Helen Fraser’s new open-access article in the Australian Journal of Linguistics takes us deep into that world. It’s not an ELT study, instead it’s an unsettling case study of a 1988 police interview that became the sole basis for a life sentence. It’s a powerful reminder of how much hinges on our assumptions about transcription, accuracy & what it means to “capture” spoken language & shows just how far the consequences of those assumptions can reach.
The study
Fraser examines the case of Stephen “Shorty” Jamieson, convicted in 1990 for a murder he has always denied. The only substantial evidence was a typed “verbatim” Record of Interview (ROI) produced by detectives on a mechanical typewriter. No audio. No shorthand. No witness until the final minutes.
Her method involved:
- reconstructing the interview timeline using the ROI’s timestamps
- analysing word counts, typing speeds & speech rates
- comparing the ROI’s structure with known features of spoken interaction
- reviewing trial transcripts, appeal documents & judicial commentary
- drawing on research into entextualisation, epistemic injustice & forensic transcription
Rather than comparing the ROI to samples of Jamieson’s speech (as earlier experts attempted), Fraser asks a simpler question: Could this transcript have been produced in the way police claimed?
The findings
Several findings are hard to ignore.
- The ROI could not have been typed verbatim.
Part 1 alone (832 words) would require typing at around 55 wpm on a mechanical typewriter. Other sections would require typing far slower than natural speech, meaning the typist would have been constantly behind. - Key events in the transcript could not have happened as written.
Detectives testified that the first two pages were faxed during a 10-minute break, yet those pages contain dialogue that would have had to be typed after the lead detective left the room. - Crucial spoken interactions are missing.
Nearly an hour of breaks contain no dialogue. Routine “business talk” (e.g. removing pages, clarifying errors) is absent. Yet one trivial exchange — “Would you like something to eat?” — appears immediately after a long confessional monologue. - A major typographical error was never corrected.
The word “not” is missing from the legal caution (“you do have to answer…”).

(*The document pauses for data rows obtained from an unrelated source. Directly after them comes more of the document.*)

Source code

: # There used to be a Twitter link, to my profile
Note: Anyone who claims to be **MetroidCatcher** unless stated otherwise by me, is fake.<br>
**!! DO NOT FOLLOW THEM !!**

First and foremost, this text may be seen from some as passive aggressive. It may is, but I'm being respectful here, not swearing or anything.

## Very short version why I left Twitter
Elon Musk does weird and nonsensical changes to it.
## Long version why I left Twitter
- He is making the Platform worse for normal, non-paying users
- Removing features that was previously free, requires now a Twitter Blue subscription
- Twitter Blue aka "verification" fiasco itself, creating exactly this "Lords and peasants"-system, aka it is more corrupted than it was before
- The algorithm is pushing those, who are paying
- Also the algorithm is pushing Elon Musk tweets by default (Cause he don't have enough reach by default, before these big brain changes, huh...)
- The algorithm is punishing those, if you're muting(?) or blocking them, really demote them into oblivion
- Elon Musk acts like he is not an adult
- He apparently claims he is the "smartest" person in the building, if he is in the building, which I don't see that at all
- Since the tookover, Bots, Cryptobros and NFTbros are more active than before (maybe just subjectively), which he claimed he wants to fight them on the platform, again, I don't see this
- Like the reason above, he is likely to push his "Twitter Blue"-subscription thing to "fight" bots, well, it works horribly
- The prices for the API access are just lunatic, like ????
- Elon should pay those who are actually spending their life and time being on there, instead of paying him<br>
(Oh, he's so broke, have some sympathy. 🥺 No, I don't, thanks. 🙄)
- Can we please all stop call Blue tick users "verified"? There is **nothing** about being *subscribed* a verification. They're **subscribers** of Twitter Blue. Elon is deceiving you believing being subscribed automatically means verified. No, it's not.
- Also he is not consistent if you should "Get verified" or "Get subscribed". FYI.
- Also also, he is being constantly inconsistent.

The [1]Justice of the Peace later claimed he noticed & re-read it correctly, but the ROI shows no correction & the timing leaves no space for such an intervention. - The ROI is uncorroborated until 6:07pm — after the confession was fully typed.
There is no independent evidence of what was said before that point. - The legal assumption that “even if not verbatim, it captures the gist” is untenable.
Without corroboration, a typed ROI cannot reliably represent any spoken event.
Context
Fraser situates the case within wider research on:
- entextualisation & the interpretive nature of transcription (Park & Bucholtz)
- epistemic injustice (Fricker)
- false confessions & interrogation practices (Kassin)
- the history of “verballing” in Australian policing. This term refers to the once‑common Australian police practice of fabricating or embellishing a suspect’s “dictated” statement in typed form.
- the shift to mandatory electronic recording in the 1990s
Fraser’s argument is clear: forensic transcription is not clerical work. It is expert linguistic work, & the discipline needs theoretical tools that treat transcripts as artefacts shaped by power, procedure & human limitation.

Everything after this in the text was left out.